10 thoughts on “Walking the Paths of the Past

  1. K.B. Owen

    Hi Jen, and welcome! Loved your post. As a historical mystery author myself, I know what a terrific resource you have, right nearby! Now if they would only put a living museum for a 19th century women’s college in a town nearby me…how cool would that be?

    I’ll have to take a look at your book! I have a couple of nephews, and Christmas is coming…

    Are you going to make this a series?

    Reply
  2. Jen Jensen Post author

    Thanks, Kathy. So nice to be here, and in the company of Concordia, to boot! I know I’m lucky to have Conner Prairie so close, but I think if it weren’t, the book wouldn’t exist – it wasn’t just a resource, but a starting point. And yes, series. Three planned, and we’ll see where it goes from there. I may never get my other novels written!

    Reply
  3. shannon esposito

    Sounds like a fantastic adventure for little boys! I happen to have two of those 🙂 In North Carolina I lived by a place called Old Salem. The town was founded in 1766 by the Moravians and it was a similar set up. The costumed people would show you how they cooked, and baked back then and their was a little museum. It was my favorite place to hang out and practice photography. And lawd could they bake some bread! lol! OH, and great cover by the way. 🙂

    Reply
    1. Jen Jensen Post author

      Thanks, Shannon and Kass. The first living history park I visited was Sturbridge Village in Massachusetts. It was harvest weekend and I still remember the strings of apple rings hung up to dry. I don’t think they had to stay in character (it was about 35 years ago!), but I loved it. I’m just discovering how many history parks there are around the country – I wonder how many of those I can manage to visit?

      Reply
  4. Vinnie Hansen

    Welcome, Jen! I enjoyed your post.

    My grandparents (both sides) were Dakota homesteaders. My mom is still alive (and cogent) at 95, so I’m blessed with first-hand oral history dating back into the 1800’s. The remains of my grandparents’ house still exist out on the prairie.

    Reply
    1. Jen Jensen Post author

      How lucky you are, Vinnie, to have a mother to share memories at a time you’re old enough to appreciate it! I’m recording my mom’s stories (she’s 79), but all my grandparents are gone and most of their early life stories with them. I remember my grandfather talking about working on a hay farm in Ontario, Canada, and the half-ton round bales they made. Having horses and using 80-pound rectangular bales, we didn’t believe him! How I wish I could ask him about it all now.

      Reply
  5. Karen McFarland

    Although I love history, I have never toured a living park. Do we even have those on the west coast? We have a lot of missions. But living history parks? I’m not knowing. I can see how much help that would be when visualizing your story. Especially if the story takes place during a similar time period. Low and behold, it was right up your alley. That’s fabulous Jennifer. And so is your story. I wish you much success!

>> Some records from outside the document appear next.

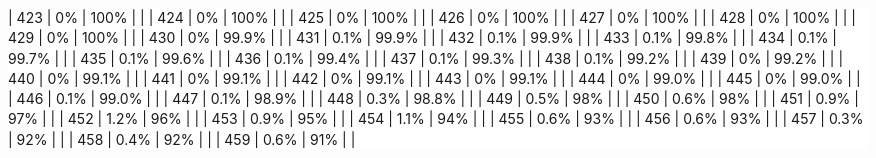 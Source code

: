| 423 | 0% | 100% |  |
| 424 | 0% | 100% |  |
| 425 | 0% | 100% |  |
| 426 | 0% | 100% |  |
| 427 | 0% | 100% |  |
| 428 | 0% | 100% |  |
| 429 | 0% | 100% |  |
| 430 | 0% | 99.9% |  |
| 431 | 0.1% | 99.9% |  |
| 432 | 0.1% | 99.9% |  |
| 433 | 0.1% | 99.8% |  |
| 434 | 0.1% | 99.7% |  |
| 435 | 0.1% | 99.6% |  |
| 436 | 0.1% | 99.4% |  |
| 437 | 0.1% | 99.3% |  |
| 438 | 0.1% | 99.2% |  |
| 439 | 0% | 99.2% |  |
| 440 | 0% | 99.1% |  |
| 441 | 0% | 99.1% |  |
| 442 | 0% | 99.1% |  |
| 443 | 0% | 99.1% |  |
| 444 | 0% | 99.0% |  |
| 445 | 0% | 99.0% |  |
| 446 | 0.1% | 99.0% |  |
| 447 | 0.1% | 98.9% |  |
| 448 | 0.3% | 98.8% |  |
| 449 | 0.5% | 98% |  |
| 450 | 0.6% | 98% |  |
| 451 | 0.9% | 97% |  |
| 452 | 1.2% | 96% |  |
| 453 | 0.9% | 95% |  |
| 454 | 1.1% | 94% |  |
| 455 | 0.6% | 93% |  |
| 456 | 0.6% | 93% |  |
| 457 | 0.3% | 92% |  |
| 458 | 0.4% | 92% |  |
| 459 | 0.6% | 91% |  |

    And thanks to all of you Misterio Press authors! Loved the guest post! 🙂

    Reply
  6. Kassandra Lamb

    Hey Karen, thanks for stopping by! Glad you enjoyed Jen’s post. And come to think of it, I don’t know of any living history parks on the West Coast either. Although I’ve been to lots of small museums set up at old Spanish haciendas and missions. I’m surprised no one has thought to do that. Seeing the early Spanish settlements actually re-enacted would be fun!